- [YOUR TASK] The copy must match the data below line for line and contain no images.

- [DATA PROVIDED]

——

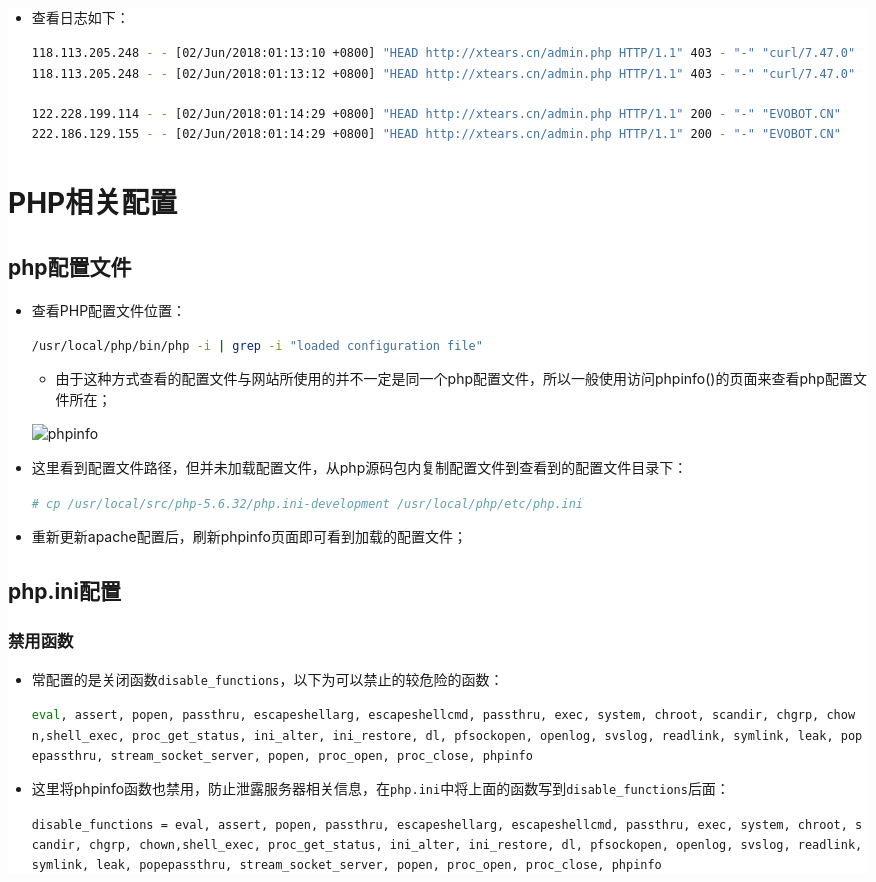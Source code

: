 - 查看日志如下：

  ```bash
  118.113.205.248 - - [02/Jun/2018:01:13:10 +0800] "HEAD http://xtears.cn/admin.php HTTP/1.1" 403 - "-" "curl/7.47.0"
  118.113.205.248 - - [02/Jun/2018:01:13:12 +0800] "HEAD http://xtears.cn/admin.php HTTP/1.1" 403 - "-" "curl/7.47.0"
  
  122.228.199.114 - - [02/Jun/2018:01:14:29 +0800] "HEAD http://xtears.cn/admin.php HTTP/1.1" 200 - "-" "EVOBOT.CN"
  222.186.129.155 - - [02/Jun/2018:01:14:29 +0800] "HEAD http://xtears.cn/admin.php HTTP/1.1" 200 - "-" "EVOBOT.CN"
  ```

# PHP相关配置

## php配置文件

- 查看PHP配置文件位置：

  ```bash
  /usr/local/php/bin/php -i | grep -i "loaded configuration file"
  
  ```

  - 由于这种方式查看的配置文件与网站所使用的并不一定是同一个php配置文件，所以一般使用访问phpinfo()的页面来查看php配置文件所在；

  ![phpinfo](https://blogimage-1251925320.cos.ap-chengdu.myqcloud.com/phpinfo.png)

- 这里看到配置文件路径，但并未加载配置文件，从php源码包内复制配置文件到查看到的配置文件目录下：

  ```bash
  # cp /usr/local/src/php-5.6.32/php.ini-development /usr/local/php/etc/php.ini
  ```

- 重新更新apache配置后，刷新phpinfo页面即可看到加载的配置文件；

## php.ini配置

### 禁用函数

- 常配置的是关闭函数`disable_functions`，以下为可以禁止的较危险的函数：

  ```bash
  eval, assert, popen, passthru, escapeshellarg, escapeshellcmd, passthru, exec, system, chroot, scandir, chgrp, chown,shell_exec, proc_get_status, ini_alter, ini_restore, dl, pfsockopen, openlog, svslog, readlink, symlink, leak, popepassthru, stream_socket_server, popen, proc_open, proc_close, phpinfo
  
  ```

- 这里将phpinfo函数也禁用，防止泄露服务器相关信息，在`php.ini`中将上面的函数写到`disable_functions`后面：

  ```bash
  disable_functions = eval, assert, popen, passthru, escapeshellarg, escapeshellcmd, passthru, exec, system, chroot, scandir, chgrp, chown,shell_exec, proc_get_status, ini_alter, ini_restore, dl, pfsockopen, openlog, svslog, readlink, symlink, leak, popepassthru, stream_socket_server, popen, proc_open, proc_close, phpinfo
  
  ```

——

- [SOLUTION]
Source code

: - 查看日志如下：

  ```bash
  118.113.205.248 - - [02/Jun/2018:01:13:10 +0800] "HEAD http://xtears.cn/admin.php HTTP/1.1" 403 - "-" "curl/7.47.0"
  118.113.205.248 - - [02/Jun/2018:01:13:12 +0800] "HEAD http://xtears.cn/admin.php HTTP/1.1" 403 - "-" "curl/7.47.0"
  
  122.228.199.114 - - [02/Jun/2018:01:14:29 +0800] "HEAD http://xtears.cn/admin.php HTTP/1.1" 200 - "-" "EVOBOT.CN"
  222.186.129.155 - - [02/Jun/2018:01:14:29 +0800] "HEAD http://xtears.cn/admin.php HTTP/1.1" 200 - "-" "EVOBOT.CN"
  ```

# PHP相关配置

## php配置文件

- 查看PHP配置文件位置：

  ```bash
  /usr/local/php/bin/php -i | grep -i "loaded configuration file"
  
  ```

  - 由于这种方式查看的配置文件与网站所使用的并不一定是同一个php配置文件，所以一般使用访问phpinfo()的页面来查看php配置文件所在；

  ![phpinfo](https://blogimage-1251925320.cos.ap-chengdu.myqcloud.com/phpinfo.png)

- 这里看到配置文件路径，但并未加载配置文件，从php源码包内复制配置文件到查看到的配置文件目录下：

  ```bash
  # cp /usr/local/src/php-5.6.32/php.ini-development /usr/local/php/etc/php.ini
  ```

- 重新更新apache配置后，刷新phpinfo页面即可看到加载的配置文件；

## php.ini配置

### 禁用函数

- 常配置的是关闭函数`disable_functions`，以下为可以禁止的较危险的函数：

  ```bash
  eval, assert, popen, passthru, escapeshellarg, escapeshellcmd, passthru, exec, system, chroot, scandir, chgrp, chown,shell_exec, proc_get_status, ini_alter, ini_restore, dl, pfsockopen, openlog, svslog, readlink, symlink, leak, popepassthru, stream_socket_server, popen, proc_open, proc_close, phpinfo
  
  ```

- 这里将phpinfo函数也禁用，防止泄露服务器相关信息，在`php.ini`中将上面的函数写到`disable_functions`后面：

  ```bash
  disable_functions = eval, assert, popen, passthru, escapeshellarg, escapeshellcmd, passthru, exec, system, chroot, scandir, chgrp, chown,shell_exec, proc_get_status, ini_alter, ini_restore, dl, pfsockopen, openlog, svslog, readlink, symlink, leak, popepassthru, stream_socket_server, popen, proc_open, proc_close, phpinfo
  
  ```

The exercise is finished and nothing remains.